L’action des Compagnons de la Marjolaine, de Marcel Achard, au Théâtre Antoine, ne partait-elle pas de la découverte d’une mort suspecte ? Le gendarme Bernard Blier, qui s’obstinait avec quelque maladresse à conduire son interrogatoire, en était la victime par les révélations que sa femme était amenée à lui faire
Quantité d’ouvrages pourraient être donnés en exemple. Les Dix petits nègres d’Agatha Christie suggéraient déjà les prolongements possibles d’un simple jeu de l’esprit. Ils nous attachaient par le poids d’inconnu que chaque individu porte en lui.

Dans la préface de La Machine a écrire, crée eu Théâtre Hébertot le 29 avril 1941, Jean Cocteau notait : « Une fausse intrigue policière me permet de peindre la terrible province féodale d’avant la débâcle, province dont les vices et l’hypocrisie poussent les uns à se défendre mal, les autres (la jeunesse romanesque) à devenir mythomanes. »

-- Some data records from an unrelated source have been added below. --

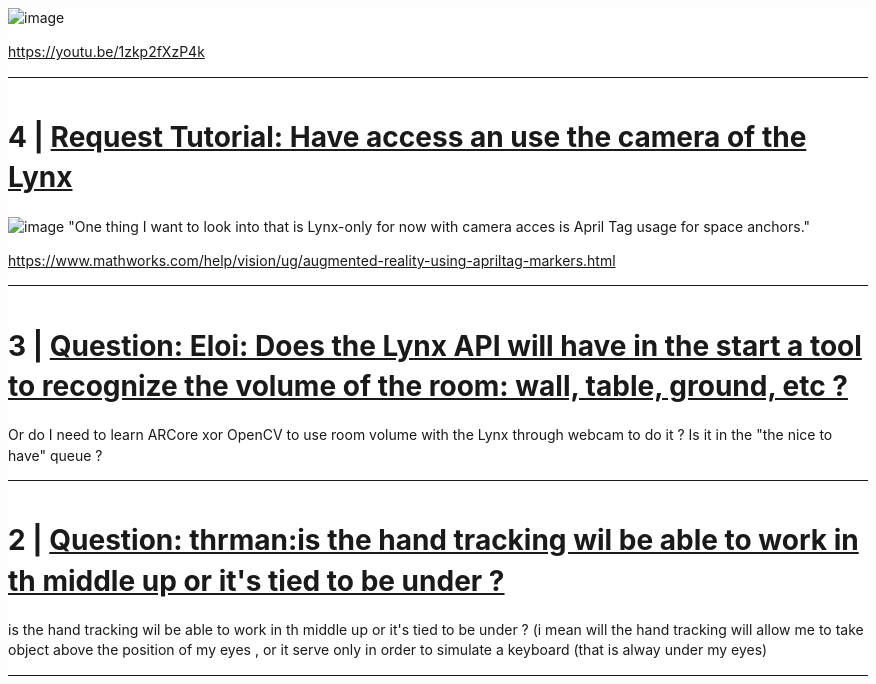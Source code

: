  
![image](https://github.com/EloiStree/HelloLynxR1/assets/20149493/b97dc674-0918-4d7e-8dca-f8cb4df24f4a)

https://youtu.be/1zkp2fXzP4k  

  

-----------------------------------------  

  

# 4 | [Request Tutorial: Have access an use the camera of the Lynx](https://api.github.com/repos/EloiStree/HelloLynxR1/issues/4)  

  

 ![image](https://github.com/EloiStree/HelloLynxR1/assets/20149493/38525183-80fb-464a-b67c-aacdd085c9dd)
"One thing I want to look into that is Lynx-only for now with camera acces is April Tag usage for space anchors."

https://www.mathworks.com/help/vision/ug/augmented-reality-using-apriltag-markers.html  

  

-----------------------------------------  

  

# 3 | [Question: Eloi: Does the Lynx API will have in the start a tool to recognize the volume of the room: wall,  table, ground, etc ?](https://api.github.com/repos/EloiStree/HelloLynxR1/issues/3)  

  

 Or do I need to learn ARCore xor OpenCV  to use room volume with the Lynx through webcam to do it ?
Is it in the "the nice to have" queue ?  

  

-----------------------------------------  

  

# 2 | [Question: thrman:is the hand tracking wil be able to work in th middle up  or it's tied to be under ?](https://api.github.com/repos/EloiStree/HelloLynxR1/issues/2)  

  

 is the hand tracking wil be able to work in th middle up  or it's tied to be under ?
(i mean will the hand tracking will allow me to take object above the position of my eyes , or 
it serve only in order to simulate a keyboard (that is alway under my eyes)  

  

-----------------------------------------  

  
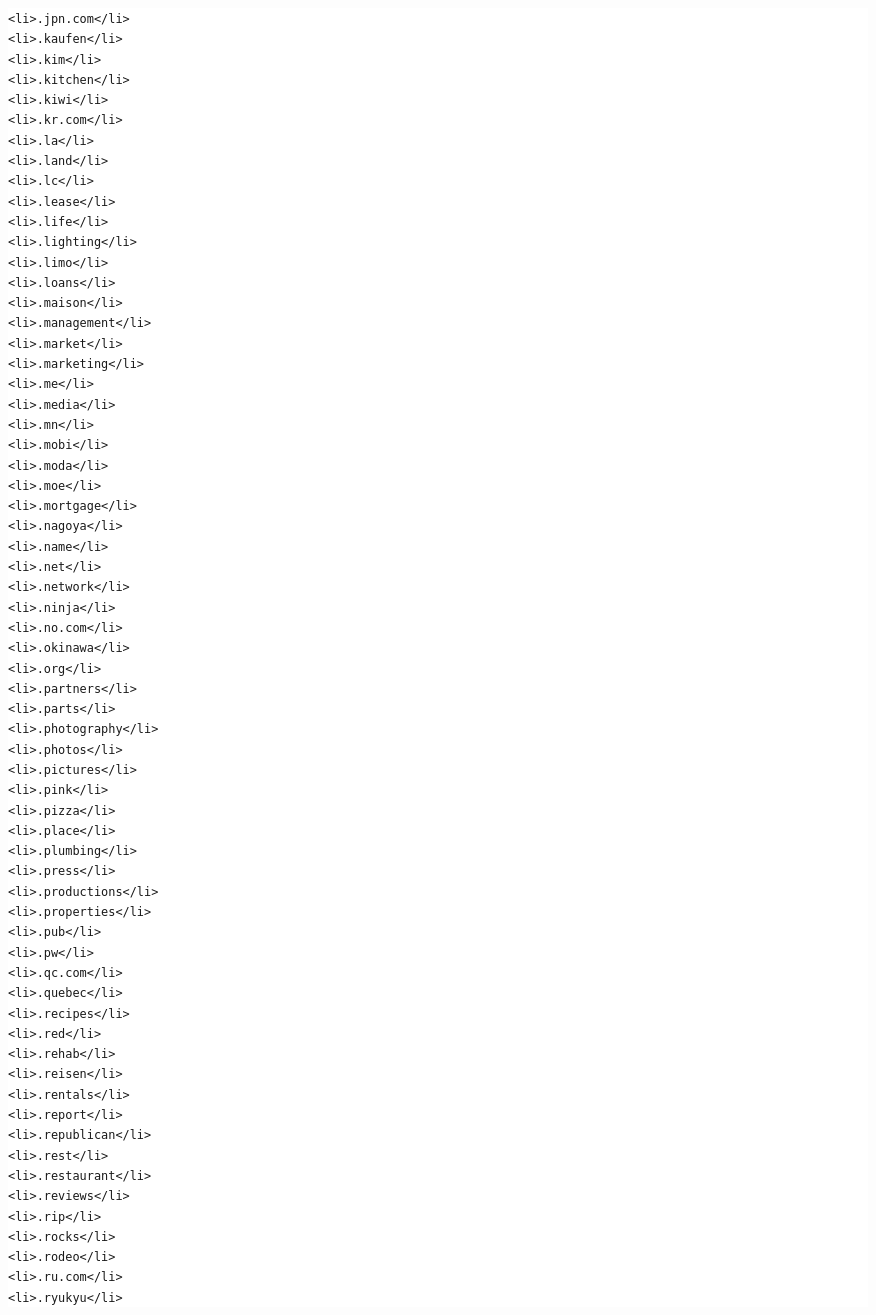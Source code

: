 	<li>.jpn.com</li>
	<li>.kaufen</li>
	<li>.kim</li>
	<li>.kitchen</li>
	<li>.kiwi</li>
	<li>.kr.com</li>
	<li>.la</li>
	<li>.land</li>
	<li>.lc</li>
	<li>.lease</li>
	<li>.life</li>
	<li>.lighting</li>
	<li>.limo</li>
	<li>.loans</li>
	<li>.maison</li>
	<li>.management</li>
	<li>.market</li>
	<li>.marketing</li>
	<li>.me</li>
	<li>.media</li>
	<li>.mn</li>
	<li>.mobi</li>
	<li>.moda</li>
	<li>.moe</li>
	<li>.mortgage</li>
	<li>.nagoya</li>
	<li>.name</li>
	<li>.net</li>
	<li>.network</li>
	<li>.ninja</li>
	<li>.no.com</li>
	<li>.okinawa</li>
	<li>.org</li>
	<li>.partners</li>
	<li>.parts</li>
	<li>.photography</li>
	<li>.photos</li>
	<li>.pictures</li>
	<li>.pink</li>
	<li>.pizza</li>
	<li>.place</li>
	<li>.plumbing</li>
	<li>.press</li>
	<li>.productions</li>
	<li>.properties</li>
	<li>.pub</li>
	<li>.pw</li>
	<li>.qc.com</li>
	<li>.quebec</li>
	<li>.recipes</li>
	<li>.red</li>
	<li>.rehab</li>
	<li>.reisen</li>
	<li>.rentals</li>
	<li>.report</li>
	<li>.republican</li>
	<li>.rest</li>
	<li>.restaurant</li>
	<li>.reviews</li>
	<li>.rip</li>
	<li>.rocks</li>
	<li>.rodeo</li>
	<li>.ru.com</li>
	<li>.ryukyu</li>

De même. Virage dangereux, de l’auteur anglais J-B. Priestley, monté par Raymond Rouleau au Théâtre Pigalle, puis à l’Œuvre, dans le texte français de Michel Arnaud. Ce virage dangereux de la conversation provoque une suite de questions et de réponses. À leur terme se fait sans doute la vérité sur la mort de Donald Caplan, mais surtout s’éta­blit le bilan de misères secrètes de la petite société de ses parents et amis. La manière de Priestley est originale par l’importance qu’elle attribue à l’interprétation. Lorsque le personnage utilise en effet les formules conventionnelles du langage, il ne peut éviter de leur faire rendre un son personnel. Sa voix, son visage et ses gestes finissent par trahir ses sentiments et ses pensées intimes.
Le symbolisme d’ Un Inspecteur vous demande, la pièce de Priestley que Constant Rémy joua sous la direction de Pierre Valde au Studio des Champs-Élysées, est encore plus évident, puisque ce policier mystérieux incarne la conscience des protagonistes.
En somme, le grand ancêtre est l’auteur de la tragédie d’ Œdipe Roi, Sophocle. Œdipe, meurtrier sans le savoir, met tout en œuvre pour châtier le coupable, il procède lui-même à l’enquête, il est à la fois le policier et le criminel.
Ce jeu supérieur est celui de Pirandello dans Chacun sa vérité comme du Kafka du Procès porté à la scène par André Gide et J-L. Barrault. Le héros du Procès est obligé de se reconnaître coupable sans savoir précisément de quoi. Pirandello, contemporain d’Einstein, apporte la relativité et une nouvelle dimension à l’univers dramatique ; il fait de tout homme une perpétuelle énigme.